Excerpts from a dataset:
────────────────

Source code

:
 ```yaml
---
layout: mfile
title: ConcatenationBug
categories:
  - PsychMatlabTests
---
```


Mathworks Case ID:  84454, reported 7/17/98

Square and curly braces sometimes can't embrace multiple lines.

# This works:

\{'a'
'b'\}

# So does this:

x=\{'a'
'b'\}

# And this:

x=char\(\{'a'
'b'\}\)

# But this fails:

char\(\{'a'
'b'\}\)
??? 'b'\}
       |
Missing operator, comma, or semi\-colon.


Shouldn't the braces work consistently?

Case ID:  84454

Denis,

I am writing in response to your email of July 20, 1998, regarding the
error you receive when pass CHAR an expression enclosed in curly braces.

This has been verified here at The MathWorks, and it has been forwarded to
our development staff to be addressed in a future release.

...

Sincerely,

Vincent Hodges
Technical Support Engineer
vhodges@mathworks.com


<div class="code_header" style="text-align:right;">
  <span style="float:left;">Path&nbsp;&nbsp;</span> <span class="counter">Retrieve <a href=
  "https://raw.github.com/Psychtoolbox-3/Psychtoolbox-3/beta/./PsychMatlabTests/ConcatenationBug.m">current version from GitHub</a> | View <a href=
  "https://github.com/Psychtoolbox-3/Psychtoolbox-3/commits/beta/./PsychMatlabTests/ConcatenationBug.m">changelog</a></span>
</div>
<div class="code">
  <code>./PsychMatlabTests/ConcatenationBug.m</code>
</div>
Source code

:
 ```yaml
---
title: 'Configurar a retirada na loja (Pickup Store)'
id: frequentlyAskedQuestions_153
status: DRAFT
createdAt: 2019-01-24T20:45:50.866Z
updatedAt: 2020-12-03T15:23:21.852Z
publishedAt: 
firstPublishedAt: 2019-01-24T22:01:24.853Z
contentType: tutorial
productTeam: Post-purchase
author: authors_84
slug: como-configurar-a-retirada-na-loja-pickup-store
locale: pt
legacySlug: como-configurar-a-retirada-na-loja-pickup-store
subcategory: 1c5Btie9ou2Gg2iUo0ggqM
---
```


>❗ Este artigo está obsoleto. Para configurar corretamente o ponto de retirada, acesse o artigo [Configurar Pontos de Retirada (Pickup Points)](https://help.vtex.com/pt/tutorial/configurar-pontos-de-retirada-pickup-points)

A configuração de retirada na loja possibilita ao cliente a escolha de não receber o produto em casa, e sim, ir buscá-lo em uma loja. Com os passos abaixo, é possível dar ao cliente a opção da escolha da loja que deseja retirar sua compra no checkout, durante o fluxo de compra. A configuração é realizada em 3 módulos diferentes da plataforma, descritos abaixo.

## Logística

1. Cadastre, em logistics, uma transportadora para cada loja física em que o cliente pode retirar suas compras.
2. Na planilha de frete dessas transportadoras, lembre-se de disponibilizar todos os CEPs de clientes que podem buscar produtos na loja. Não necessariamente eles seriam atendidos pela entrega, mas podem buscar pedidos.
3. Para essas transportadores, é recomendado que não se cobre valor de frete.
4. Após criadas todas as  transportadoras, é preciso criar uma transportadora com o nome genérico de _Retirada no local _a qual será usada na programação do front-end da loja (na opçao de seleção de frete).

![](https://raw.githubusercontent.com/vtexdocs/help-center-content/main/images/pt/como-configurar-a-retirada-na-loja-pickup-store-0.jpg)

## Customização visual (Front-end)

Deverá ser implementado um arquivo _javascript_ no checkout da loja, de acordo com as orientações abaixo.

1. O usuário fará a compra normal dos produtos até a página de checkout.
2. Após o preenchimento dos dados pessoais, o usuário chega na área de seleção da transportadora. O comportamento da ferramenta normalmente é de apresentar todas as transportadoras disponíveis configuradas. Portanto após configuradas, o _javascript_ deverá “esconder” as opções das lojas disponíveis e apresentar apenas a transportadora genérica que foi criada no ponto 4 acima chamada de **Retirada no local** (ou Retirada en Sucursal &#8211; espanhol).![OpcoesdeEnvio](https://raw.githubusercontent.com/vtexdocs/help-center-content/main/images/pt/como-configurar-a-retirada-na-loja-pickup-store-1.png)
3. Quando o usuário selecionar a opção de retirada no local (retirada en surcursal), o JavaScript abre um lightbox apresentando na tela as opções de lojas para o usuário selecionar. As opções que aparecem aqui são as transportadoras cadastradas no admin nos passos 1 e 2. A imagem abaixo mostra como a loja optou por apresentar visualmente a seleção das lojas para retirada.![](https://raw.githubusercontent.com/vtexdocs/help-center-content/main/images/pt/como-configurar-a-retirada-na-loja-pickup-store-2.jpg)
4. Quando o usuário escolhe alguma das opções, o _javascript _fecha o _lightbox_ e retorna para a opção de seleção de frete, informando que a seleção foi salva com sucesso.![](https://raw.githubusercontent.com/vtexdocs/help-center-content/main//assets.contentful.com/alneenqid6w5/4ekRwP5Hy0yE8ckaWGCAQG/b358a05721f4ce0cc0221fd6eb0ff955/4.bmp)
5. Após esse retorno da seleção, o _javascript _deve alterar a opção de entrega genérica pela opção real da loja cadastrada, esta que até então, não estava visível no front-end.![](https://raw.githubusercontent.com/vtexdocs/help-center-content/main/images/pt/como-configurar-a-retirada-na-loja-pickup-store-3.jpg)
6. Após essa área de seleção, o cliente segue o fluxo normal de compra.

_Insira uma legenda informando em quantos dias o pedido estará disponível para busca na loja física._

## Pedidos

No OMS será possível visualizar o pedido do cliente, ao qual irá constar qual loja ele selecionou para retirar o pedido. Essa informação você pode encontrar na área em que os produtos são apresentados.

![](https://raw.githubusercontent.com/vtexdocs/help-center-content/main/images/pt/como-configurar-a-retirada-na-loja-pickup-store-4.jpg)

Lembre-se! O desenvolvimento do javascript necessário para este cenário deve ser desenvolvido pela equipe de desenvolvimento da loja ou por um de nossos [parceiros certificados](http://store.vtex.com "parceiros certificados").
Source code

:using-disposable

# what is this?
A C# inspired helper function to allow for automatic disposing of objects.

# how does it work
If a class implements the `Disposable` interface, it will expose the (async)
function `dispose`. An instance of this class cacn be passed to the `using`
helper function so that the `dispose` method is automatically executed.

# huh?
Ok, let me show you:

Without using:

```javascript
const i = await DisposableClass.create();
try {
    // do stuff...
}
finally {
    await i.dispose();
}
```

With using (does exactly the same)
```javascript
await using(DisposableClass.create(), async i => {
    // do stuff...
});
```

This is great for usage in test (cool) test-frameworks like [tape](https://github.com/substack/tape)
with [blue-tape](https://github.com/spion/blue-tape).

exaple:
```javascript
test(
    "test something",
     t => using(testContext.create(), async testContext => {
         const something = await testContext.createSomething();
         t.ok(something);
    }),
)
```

────────────────

Work task: Please copy the lines above from the line with "84454, reported 7/17/98" up to and including the line with "version from GitHub</a>", exactly as written and with nothing else.

Output for this task:
Mathworks Case ID:  84454, reported 7/17/98

Square and curly braces sometimes can't embrace multiple lines.

# This works:

\{'a'
'b'\}

# So does this:

x=\{'a'
'b'\}

# And this:

x=char\(\{'a'
'b'\}\)

# But this fails:

char\(\{'a'
'b'\}\)
??? 'b'\}
       |
Missing operator, comma, or semi\-colon.


Shouldn't the braces work consistently?

Case ID:  84454

Denis,

I am writing in response to your email of July 20, 1998, regarding the
error you receive when pass CHAR an expression enclosed in curly braces.

This has been verified here at The MathWorks, and it has been forwarded to
our development staff to be addressed in a future release.

...

Sincerely,

Vincent Hodges
Technical Support Engineer
vhodges@mathworks.com


<div class="code_header" style="text-align:right;">
  <span style="float:left;">Path&nbsp;&nbsp;</span> <span class="counter">Retrieve <a href=
  "https://raw.github.com/Psychtoolbox-3/Psychtoolbox-3/beta/./PsychMatlabTests/ConcatenationBug.m">current version from GitHub</a> | View <a href=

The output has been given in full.